Dans le domaine des automobiles américaines de prestige, alors que des marques telles que Cadillac, Lincoln, Duesenberg, Packard ou Pierce Arrow viennent immédiatement à l'esprit, la maison Stutz a laissé un souvenir relativement et injustement confidentiel.

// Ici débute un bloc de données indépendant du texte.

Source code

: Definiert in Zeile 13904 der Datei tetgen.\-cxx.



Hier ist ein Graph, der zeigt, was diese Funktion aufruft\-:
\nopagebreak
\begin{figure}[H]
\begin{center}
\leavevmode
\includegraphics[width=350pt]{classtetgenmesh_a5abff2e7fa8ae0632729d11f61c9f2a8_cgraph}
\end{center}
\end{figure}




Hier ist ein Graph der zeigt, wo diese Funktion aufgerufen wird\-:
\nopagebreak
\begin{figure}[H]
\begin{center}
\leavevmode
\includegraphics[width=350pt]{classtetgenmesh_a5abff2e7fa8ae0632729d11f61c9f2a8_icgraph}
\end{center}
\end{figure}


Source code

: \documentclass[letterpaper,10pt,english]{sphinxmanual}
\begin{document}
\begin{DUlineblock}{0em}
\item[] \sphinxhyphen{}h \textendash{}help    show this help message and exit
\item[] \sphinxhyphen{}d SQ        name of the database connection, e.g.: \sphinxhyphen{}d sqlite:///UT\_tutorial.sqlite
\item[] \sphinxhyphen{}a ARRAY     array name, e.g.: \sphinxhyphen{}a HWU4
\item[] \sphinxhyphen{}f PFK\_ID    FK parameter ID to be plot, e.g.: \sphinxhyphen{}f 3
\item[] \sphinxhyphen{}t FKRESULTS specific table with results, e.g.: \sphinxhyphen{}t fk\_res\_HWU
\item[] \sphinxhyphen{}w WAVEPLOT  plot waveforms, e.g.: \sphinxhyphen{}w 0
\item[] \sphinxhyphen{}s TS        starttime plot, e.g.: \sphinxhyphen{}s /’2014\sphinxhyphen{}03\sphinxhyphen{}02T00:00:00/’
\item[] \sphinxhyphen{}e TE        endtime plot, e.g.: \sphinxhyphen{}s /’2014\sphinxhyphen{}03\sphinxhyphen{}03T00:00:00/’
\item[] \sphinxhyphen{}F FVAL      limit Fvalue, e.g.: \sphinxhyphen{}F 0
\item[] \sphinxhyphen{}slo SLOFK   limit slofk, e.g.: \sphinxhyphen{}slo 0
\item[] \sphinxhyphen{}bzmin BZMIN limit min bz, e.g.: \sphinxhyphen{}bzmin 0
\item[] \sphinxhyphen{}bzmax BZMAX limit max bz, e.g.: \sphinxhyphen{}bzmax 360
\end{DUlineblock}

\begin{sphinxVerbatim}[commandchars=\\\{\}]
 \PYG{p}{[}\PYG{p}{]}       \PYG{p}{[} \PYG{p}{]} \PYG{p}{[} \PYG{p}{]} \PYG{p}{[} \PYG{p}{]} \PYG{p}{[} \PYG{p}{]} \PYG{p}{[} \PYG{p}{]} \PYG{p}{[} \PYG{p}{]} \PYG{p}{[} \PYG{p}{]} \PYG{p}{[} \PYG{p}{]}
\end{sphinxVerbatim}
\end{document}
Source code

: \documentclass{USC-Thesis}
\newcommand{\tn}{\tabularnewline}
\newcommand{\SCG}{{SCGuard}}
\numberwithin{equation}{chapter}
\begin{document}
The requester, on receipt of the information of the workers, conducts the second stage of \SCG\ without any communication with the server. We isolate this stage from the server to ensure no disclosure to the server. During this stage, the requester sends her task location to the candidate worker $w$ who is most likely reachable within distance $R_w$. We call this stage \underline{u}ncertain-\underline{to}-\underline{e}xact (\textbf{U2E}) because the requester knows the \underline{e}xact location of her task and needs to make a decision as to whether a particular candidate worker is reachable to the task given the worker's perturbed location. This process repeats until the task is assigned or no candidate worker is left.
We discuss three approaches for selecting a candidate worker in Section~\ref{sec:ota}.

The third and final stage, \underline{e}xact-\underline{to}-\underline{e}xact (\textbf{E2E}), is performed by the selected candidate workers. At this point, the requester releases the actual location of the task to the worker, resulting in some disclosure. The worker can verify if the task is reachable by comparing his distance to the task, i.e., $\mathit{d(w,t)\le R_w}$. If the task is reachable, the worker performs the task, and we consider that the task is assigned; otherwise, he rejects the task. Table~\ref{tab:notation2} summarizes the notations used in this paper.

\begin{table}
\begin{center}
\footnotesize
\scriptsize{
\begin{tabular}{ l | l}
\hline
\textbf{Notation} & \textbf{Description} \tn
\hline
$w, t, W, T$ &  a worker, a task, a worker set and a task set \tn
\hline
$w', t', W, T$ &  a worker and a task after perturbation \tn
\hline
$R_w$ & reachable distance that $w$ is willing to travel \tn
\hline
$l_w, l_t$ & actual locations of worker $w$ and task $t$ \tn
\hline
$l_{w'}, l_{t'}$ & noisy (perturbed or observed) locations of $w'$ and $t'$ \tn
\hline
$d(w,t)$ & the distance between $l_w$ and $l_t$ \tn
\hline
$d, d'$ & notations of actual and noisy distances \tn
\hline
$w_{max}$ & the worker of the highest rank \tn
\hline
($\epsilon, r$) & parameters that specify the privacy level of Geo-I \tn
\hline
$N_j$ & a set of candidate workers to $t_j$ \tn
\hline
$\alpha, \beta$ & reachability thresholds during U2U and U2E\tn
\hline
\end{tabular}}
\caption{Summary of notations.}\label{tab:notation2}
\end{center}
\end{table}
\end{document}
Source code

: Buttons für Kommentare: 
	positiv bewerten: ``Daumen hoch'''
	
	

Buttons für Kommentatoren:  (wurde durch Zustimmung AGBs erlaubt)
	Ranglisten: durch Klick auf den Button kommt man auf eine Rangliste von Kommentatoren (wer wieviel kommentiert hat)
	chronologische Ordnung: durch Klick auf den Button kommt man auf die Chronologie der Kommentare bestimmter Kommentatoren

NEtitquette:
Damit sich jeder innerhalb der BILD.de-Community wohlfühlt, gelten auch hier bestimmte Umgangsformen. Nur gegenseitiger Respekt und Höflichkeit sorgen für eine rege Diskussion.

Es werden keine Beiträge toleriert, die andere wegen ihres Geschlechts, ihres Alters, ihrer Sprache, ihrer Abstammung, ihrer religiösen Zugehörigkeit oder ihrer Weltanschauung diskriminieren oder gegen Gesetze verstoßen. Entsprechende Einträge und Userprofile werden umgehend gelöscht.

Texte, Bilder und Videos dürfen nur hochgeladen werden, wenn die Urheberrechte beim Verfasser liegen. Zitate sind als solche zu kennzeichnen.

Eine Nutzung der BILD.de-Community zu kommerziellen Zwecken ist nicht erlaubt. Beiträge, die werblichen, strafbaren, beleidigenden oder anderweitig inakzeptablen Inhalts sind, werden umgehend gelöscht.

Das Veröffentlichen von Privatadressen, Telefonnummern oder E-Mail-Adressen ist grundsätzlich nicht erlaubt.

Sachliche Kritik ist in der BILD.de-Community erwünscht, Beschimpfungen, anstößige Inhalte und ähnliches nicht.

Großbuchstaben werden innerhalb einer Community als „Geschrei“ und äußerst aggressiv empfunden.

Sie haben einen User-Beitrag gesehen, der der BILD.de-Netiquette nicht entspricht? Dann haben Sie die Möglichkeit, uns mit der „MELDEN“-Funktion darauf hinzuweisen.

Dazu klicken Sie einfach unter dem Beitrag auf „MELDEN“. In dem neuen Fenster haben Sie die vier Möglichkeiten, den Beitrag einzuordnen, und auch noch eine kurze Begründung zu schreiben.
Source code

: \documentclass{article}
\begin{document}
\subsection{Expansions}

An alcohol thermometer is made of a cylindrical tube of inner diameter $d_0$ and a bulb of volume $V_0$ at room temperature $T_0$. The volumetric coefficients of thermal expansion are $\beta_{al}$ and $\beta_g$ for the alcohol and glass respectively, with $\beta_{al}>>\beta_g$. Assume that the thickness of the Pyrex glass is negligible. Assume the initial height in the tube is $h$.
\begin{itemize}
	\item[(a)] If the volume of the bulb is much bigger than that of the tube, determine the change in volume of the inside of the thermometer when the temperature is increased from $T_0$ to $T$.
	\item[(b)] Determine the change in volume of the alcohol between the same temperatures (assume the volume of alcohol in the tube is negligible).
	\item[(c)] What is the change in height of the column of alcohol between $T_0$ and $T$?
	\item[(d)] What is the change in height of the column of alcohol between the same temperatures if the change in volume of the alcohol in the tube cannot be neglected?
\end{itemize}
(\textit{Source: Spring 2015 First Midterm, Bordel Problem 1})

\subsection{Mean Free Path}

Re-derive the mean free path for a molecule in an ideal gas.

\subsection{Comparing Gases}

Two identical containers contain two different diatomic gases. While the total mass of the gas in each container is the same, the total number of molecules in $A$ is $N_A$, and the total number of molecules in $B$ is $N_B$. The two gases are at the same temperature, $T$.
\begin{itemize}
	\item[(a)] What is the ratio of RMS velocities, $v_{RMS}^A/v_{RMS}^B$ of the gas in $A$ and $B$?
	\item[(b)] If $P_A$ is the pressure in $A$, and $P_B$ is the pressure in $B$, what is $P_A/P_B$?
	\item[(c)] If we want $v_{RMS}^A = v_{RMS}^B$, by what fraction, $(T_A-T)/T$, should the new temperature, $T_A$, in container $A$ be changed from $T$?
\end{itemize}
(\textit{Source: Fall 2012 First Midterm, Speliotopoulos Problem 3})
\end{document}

Harry Clayton Stutz (1876/1930)

C'est en 1911 que Harry Clayton Stutz, installé à Indianapolis, construit une voiture pour courir la première édition des 500 Miles d'Indianapolis. Terminant 11e sur les 44 engagés, il décide de renouveler l'expérience. La participation aux 500 Miles influence certainement la naissance de la Stutz Bearcat, une fameuse sportive qui acquiert rapidement une excellente réputation au sein des amateurs de performances américains. En 1915, l'Escadrille blanche Stutz domine la compétition aux Etats-Unis. Entre-temps, la production des voitures à moteurs quatre et six cylindres a débuté, depuis 1912. En 1915, Erwin "Cannonball" Baker bat le record de la traversée des Etats-Unis au volant d'une Bearcat, à la vitesse moyenne de 22 km/h.

              

Harry Clayton à 16 ans et à droite, en 1910 sur une Marion Racer pilotée par Adolph Monsen

Earl Cooper aux qualifications des 500 miles d'Indianapolis en 1919

AA Black Hawk
Forte d'une réputation sportive acquise dès 1911 à Indianapolis, la marque Stutz échappe à son créateur dès 1919. Il semble que Harry Stutz se lasse du devenir de son entreprise. En 1922, la marque fait faillite, et est reprise par un spéculateur, magnat de l'acier. En 1925, Frederick Ewan Moskovics, un ingénieur de talent, né à Budapest et formé en Allemagne au sein de la Daimler Motoren AG, s'installe à la présidence de la Stutz Motor Co. Moskovics a fait carrière dans l'automobile, les pneumatiques et les taxis. Sa nomination assure la prospérité de la firme, un moment menacée. Un bureau d'études est formé par Moskovics, qui engage Edgard S. Gorell, un "ancien" de chez Marmon, et Charles "Pop" Greuter. Ces derniers dépensent le budget de un million de dollars alloué à l'étude d'un magnifique 8 cylindres en ligne à arbre à cames en tête, qui s'abrite sous le long capot de la Stutz Model AA, dite Safety, exposée au Salon de New York de 1926. La version Speedster fut baptisée Black-Hawk.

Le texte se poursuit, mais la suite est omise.